Agentic AI: the new wave of AI assistants that execute

From chatbots to tool-using systems that plan, act, and verify

January 29, 2026
7 min read
ai-agentsagentic-aitool-usebasics

Agentic AI is the next step after “chatbots”: instead of only answering questions, it can act toward a goal—planning steps, using tools (apps/APIs), checking results, and iterating until it finishes (or asks you for help).

What “agentic” means (in plain language)

A normal AI assistant is like a smart coworker who talks well: you ask, it responds. An agent is more like a junior operator: you give it an objective (“find flights under HKD 4,000 and draft a plan”), and it tries to complete the task by taking multiple steps on purpose.

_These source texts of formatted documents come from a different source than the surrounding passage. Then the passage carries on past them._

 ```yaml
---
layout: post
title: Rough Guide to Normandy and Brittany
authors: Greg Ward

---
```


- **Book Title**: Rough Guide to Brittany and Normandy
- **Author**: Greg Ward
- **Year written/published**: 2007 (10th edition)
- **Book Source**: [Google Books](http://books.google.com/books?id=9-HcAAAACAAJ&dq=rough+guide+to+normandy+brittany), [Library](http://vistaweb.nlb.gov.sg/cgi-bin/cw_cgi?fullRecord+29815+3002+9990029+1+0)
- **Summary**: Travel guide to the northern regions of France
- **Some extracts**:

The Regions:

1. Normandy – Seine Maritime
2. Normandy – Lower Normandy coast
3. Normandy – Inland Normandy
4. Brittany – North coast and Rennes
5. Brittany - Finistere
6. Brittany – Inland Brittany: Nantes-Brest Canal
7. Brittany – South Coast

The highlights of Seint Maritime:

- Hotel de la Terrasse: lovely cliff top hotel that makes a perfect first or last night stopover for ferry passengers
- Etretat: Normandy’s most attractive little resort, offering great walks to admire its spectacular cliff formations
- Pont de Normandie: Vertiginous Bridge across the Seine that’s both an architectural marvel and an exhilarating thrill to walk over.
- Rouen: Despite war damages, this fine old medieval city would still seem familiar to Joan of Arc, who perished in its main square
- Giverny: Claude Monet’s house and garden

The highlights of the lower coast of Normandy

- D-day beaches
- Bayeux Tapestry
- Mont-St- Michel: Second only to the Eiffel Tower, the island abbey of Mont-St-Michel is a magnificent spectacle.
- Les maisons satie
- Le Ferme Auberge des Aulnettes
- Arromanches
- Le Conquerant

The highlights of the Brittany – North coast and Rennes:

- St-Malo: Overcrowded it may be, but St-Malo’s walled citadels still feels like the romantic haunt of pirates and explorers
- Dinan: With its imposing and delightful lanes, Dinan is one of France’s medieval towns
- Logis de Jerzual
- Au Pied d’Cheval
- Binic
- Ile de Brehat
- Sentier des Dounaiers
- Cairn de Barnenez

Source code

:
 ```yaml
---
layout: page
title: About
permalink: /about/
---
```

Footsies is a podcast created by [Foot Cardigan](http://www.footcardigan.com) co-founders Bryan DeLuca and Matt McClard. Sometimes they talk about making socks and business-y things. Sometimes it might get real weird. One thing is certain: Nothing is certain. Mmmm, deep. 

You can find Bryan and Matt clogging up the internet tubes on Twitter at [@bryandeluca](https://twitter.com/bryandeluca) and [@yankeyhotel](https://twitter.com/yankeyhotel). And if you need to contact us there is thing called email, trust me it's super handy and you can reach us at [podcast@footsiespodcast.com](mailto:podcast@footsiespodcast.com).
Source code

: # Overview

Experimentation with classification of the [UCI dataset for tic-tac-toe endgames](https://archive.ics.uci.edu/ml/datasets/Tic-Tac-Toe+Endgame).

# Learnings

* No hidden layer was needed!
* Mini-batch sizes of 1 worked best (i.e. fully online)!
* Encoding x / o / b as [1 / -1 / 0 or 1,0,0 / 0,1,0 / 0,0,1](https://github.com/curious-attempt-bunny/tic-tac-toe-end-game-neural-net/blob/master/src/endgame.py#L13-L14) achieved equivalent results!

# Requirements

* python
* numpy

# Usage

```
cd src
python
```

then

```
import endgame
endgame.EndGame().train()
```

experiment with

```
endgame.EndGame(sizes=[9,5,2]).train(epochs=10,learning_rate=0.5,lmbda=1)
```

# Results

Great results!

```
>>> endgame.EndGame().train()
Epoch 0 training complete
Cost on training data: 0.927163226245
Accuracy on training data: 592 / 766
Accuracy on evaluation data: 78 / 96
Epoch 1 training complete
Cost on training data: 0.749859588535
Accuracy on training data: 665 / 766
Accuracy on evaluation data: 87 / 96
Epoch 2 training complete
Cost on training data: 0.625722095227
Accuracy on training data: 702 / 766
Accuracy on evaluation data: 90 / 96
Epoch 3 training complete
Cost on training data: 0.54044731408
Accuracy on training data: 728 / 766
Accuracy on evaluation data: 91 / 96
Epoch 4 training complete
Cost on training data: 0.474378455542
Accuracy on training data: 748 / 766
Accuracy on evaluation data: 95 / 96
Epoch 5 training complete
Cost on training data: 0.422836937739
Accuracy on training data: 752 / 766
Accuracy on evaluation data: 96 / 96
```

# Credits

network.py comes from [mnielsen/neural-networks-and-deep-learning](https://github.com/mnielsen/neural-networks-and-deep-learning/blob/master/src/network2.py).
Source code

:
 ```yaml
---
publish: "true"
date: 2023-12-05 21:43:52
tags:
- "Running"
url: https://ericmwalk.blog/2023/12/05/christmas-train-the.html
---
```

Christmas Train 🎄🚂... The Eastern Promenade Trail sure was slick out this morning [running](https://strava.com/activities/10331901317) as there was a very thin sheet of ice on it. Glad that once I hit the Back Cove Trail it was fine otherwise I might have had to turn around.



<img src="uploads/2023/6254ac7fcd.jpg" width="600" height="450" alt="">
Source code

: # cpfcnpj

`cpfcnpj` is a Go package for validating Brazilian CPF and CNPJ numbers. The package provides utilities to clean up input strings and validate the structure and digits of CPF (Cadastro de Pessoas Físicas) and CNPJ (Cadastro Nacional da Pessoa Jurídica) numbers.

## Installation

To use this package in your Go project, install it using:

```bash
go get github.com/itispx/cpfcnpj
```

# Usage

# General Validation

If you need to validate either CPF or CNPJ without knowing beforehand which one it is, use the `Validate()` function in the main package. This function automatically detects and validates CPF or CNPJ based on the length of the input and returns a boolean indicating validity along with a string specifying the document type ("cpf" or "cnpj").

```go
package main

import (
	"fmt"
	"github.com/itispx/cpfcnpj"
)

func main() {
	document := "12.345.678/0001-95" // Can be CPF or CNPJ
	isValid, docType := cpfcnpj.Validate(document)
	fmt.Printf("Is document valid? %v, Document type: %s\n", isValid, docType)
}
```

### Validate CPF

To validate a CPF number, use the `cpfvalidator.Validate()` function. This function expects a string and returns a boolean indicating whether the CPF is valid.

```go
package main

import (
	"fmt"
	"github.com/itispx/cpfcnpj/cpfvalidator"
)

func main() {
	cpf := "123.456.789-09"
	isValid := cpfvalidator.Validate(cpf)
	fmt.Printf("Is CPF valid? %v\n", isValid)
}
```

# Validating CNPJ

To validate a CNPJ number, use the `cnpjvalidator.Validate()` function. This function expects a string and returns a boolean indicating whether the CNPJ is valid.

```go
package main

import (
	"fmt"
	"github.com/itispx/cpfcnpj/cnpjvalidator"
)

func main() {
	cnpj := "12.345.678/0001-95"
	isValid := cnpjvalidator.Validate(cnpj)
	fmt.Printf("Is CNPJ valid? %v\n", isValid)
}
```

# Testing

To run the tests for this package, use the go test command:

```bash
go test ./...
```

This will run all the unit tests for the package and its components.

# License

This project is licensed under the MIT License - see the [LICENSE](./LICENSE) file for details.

The key difference is not “smarter text.” The difference is control flow: the system keeps running in a loop—deciding what to do next—rather than stopping after one response.

A helpful mental model is:

  • Chatbot: Input → Output.
  • Agent: Goal → (Think → Do → Check) repeated → Result.

The core loop: perceive, plan, act, verify

Most agents, no matter the framework, boil down to a loop with four jobs.

1) Perceive (get context)

The agent gathers the info it needs: your request, constraints, what's already known, and what tools/data are available. This can include reading files, pulling database rows, or fetching a webpage (if allowed).

2) Plan (choose steps)

It breaks the goal into smaller tasks and decides an order: “First get requirements, then search options, then compare, then draft output.” This “plan” can be explicit (a checklist) or implicit (internal reasoning).

3) Act (use tools)

This is what makes it agentic. The agent might call:

  • A calendar API to find free time.
  • A SQL query to pull customer records.
  • A trading data endpoint to fetch prices.
  • A code runner to transform data.
  • A browser-like tool to navigate a website.

4) Verify (check and adjust)

After acting, the agent evaluates whether it worked. If not, it retries, changes strategy, asks you a clarifying question, or stops safely.

That verify step is important because real environments are messy: APIs fail, pages change, data is incomplete, and the model can be confidently wrong unless you force it to check.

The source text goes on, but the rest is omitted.